[Exercise inputs]

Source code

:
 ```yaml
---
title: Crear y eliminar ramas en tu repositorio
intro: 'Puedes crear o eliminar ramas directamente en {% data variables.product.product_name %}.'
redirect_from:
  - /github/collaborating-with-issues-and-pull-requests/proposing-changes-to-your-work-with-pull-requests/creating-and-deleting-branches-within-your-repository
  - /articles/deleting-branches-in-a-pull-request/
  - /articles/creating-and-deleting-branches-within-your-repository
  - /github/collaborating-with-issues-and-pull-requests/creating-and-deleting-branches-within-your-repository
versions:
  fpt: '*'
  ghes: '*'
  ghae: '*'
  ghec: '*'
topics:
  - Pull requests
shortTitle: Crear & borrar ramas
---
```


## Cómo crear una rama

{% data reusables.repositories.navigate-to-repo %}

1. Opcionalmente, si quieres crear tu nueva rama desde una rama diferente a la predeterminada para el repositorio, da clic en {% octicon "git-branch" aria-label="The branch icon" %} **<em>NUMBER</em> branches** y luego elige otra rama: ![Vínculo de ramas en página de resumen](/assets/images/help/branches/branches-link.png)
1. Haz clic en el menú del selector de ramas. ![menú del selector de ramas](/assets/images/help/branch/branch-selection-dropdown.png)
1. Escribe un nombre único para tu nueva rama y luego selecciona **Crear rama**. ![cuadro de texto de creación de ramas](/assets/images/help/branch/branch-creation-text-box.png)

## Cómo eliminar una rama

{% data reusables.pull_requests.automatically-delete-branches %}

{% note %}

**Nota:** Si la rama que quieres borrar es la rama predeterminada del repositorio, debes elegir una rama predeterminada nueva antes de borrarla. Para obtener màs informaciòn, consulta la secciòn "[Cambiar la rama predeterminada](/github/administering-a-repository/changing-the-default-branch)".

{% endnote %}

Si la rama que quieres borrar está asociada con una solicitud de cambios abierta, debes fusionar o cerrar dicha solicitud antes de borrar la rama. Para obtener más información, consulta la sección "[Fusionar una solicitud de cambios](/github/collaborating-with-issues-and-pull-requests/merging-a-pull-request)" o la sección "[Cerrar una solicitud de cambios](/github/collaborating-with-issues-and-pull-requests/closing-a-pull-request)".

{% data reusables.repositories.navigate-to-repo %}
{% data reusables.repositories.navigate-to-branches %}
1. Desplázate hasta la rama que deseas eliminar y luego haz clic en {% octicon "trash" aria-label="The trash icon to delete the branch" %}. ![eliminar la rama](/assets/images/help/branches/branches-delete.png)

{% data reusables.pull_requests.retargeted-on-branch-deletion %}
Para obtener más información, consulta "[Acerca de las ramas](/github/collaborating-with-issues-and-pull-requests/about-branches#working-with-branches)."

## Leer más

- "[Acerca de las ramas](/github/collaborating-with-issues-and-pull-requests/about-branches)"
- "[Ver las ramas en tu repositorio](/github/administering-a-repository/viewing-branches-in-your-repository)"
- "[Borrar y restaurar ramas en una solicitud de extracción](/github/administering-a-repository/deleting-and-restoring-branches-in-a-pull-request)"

[/Exercise inputs]

**Task directions:** If a line in the records above contains the string "your", copy that line out.

**Solution to the exercise:**
  - /github/collaborating-with-issues-and-pull-requests/proposing-changes-to-your-work-with-pull-requests/creating-and-deleting-branches-within-your-repository
  - /articles/creating-and-deleting-branches-within-your-repository
  - /github/collaborating-with-issues-and-pull-requests/creating-and-deleting-branches-within-your-repository
- "[Ver las ramas en tu repositorio](/github/administering-a-repository/viewing-branches-in-your-repository)"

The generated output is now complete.